Em 2021, a Nutrição Clínica era anunciada como uma área curricular a ser introduzida nos cursos de Medicina em Portugal e, no mesmo ano, a Competência de Nutrição Clínica era criada pela Assembleia de Representantes da Ordem dos Médicos (OM). Em janeiro deste ano, uma Comissão Instaladora era a responsável pelos critérios de admissão, plasmados num documento que explica que a “Nutrição Clínica é a disciplina médica que tem por objetivo avaliar, prevenir, diagnosticar e tratar a malnutrição (excesso ponderal/obesidade e desnutrição, déficits seletivos de nutrientes) relacionada com doenças agudas e crónicas em todas as idades”.
A temática ganharia uma mediatização um mês depois. Em fevereiro, a Associação Nacional de Estudantes de Nutrição (ANEN) demonstrava “apreensão” e Leonor Quelhas Pinto, sua presidente, pedia esclarecimentos para garantir que o Ato do Nutricionista não era colocado em causa. Dias depois, a Ordem vinha “reiterar o seu compromisso na defesa intransigente da profissão de nutricionista”, e assumia uma “postura firme e serena” que, em última instância, poderia levar os médicos a tribunal.
Alexandra Bento teve então três dias seguidos de reuniões. Começou, no dia 15, por “esclarecer e salvaguardar os princípios que norteiam o exercício da profissão de nutricionista” junto da secretária de Estado da Promoção da Saúde, Margarida Tavares. Depois, a 16 de fevereiro, recebeu Leonor Quelhas Pinto e, por fim, reuniu-se com o na altura bastonário da OM Miguel Guimarães. O responsável demonstrou “solidariedade” e sublinhou que “esta competência não visa entrar na esfera de atuação dos nutricionistas”. A competência mantém-se.

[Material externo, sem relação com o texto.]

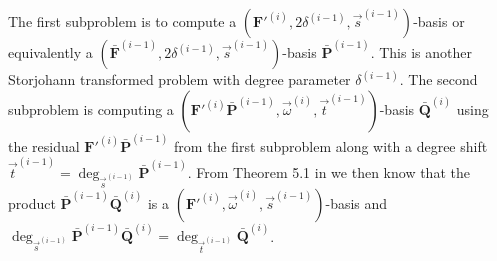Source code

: The first subproblem is to compute a $(\mathbf{F}'^{\left(i\right)},2\delta^{\left(i-1\right)},\vec{s}^{\left(i-1\right)})$-basis
or equivalently a $(\bar{\mathbf{F}}^{\left(i-1\right)},2\delta^{\left(i-1\right)},\vec{s}^{\left(i-1\right)})$-basis
$\bar{\mathbf{P}}^{\left(i-1\right)}$. This is another Storjohann
transformed problem with degree parameter $\delta^{\left(i-1\right)}$.
The second subproblem is computing a $(\mathbf{F}'^{\left(i\right)}\bar{\mathbf{P}}^{\left(i-1\right)},\vec{\omega}^{\left(i\right)},\vec{t}^{\left(i-1\right)})$-basis
$\bar{\mathbf{Q}}^{\left(i\right)}$ using the residual $\mathbf{F}'^{\left(i\right)}\bar{\mathbf{P}}^{\left(i-1\right)}$
from the first subproblem along with a degree shift $\vec{t}^{\left(i-1\right)}=\deg_{\vec{s}^{\left(i-1\right)}}\bar{\mathbf{P}}^{\left(i-1\right)}$.
From Theorem 5.1 in \citep{BL1997} we then know that the product
$\bar{\mathbf{P}}^{\left(i-1\right)}\bar{\mathbf{Q}}^{\left(i\right)}$
is a $(\mathbf{F}'^{\left(i\right)},\vec{\omega}^{\left(i\right)},\vec{s}^{\left(i-1\right)})$-basis
and $\deg_{\vec{s}^{\left(i-1\right)}}\bar{\mathbf{P}}^{\left(i-1\right)}\bar{\mathbf{Q}}^{\left(i\right)}=\deg_{\vec{t}^{\left(i-1\right)}}\bar{\mathbf{Q}}^{\left(i\right)}$.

A isenção do IVA, contra a inflação
A invasão da Ucrânia pela Rússia, em 2022, abriu espaço para uma inflação galopante que afetou os mais variados setores, em particular o da alimentação. Para fazer face ao disparar de preços, foi aprovada no Parlamento a isenção do IVA para um conjunto de alimentos essenciais, a partir do dia 18 de abril, até 31 de outubro. Alexandra Bento aplaudiria a medida “inovadora, que de alguma maneira ainda não se pôs em prática em nenhum outro país”, referindo-se ao IVA e à tentativa de fazer acordos com a produção e a distribuição.
Foram mais de 40 os produtos considerados essenciais e que contaram com o contributo do PNPAS na sua seleção, bem como na informação dos cidadãos acerca da melhor conjugação deste benefício com uma alimentação saudável. Cereais, derivados e tubérculos, hortícolas, frutas, leguminosas, lacticínios, carne, peixe e ovos, gorduras e óleos compõe a lista dos 44 produtos aprovados.
Em julho, o primeiro-ministro António Costa fazia um balanço positivo da medida, ao destacar a descida de preços nos produtos selecionados. No entanto, em setembro, face à manutenção de dificuldades pelas famílias, o Executivo decidia prolongar a isenção do IVA até ao final do ano.
Mesmo assim, espera-se que os portugueses paguem uma fatura mais elevada pela noite da Consoada. De acordo com a Deco Proteste, que elaborou uma cesta de 16 produtos que não podem faltar na mesa de Natal, a Consoada deste ano deverá ficar, pelo menos, cinco euros acima da despesa de 2022, ano em que a introdução do IVA zero em vários produtos não existia. Fatura poderá chegar aos 51,87 euros, com 4,91 euros adicionais.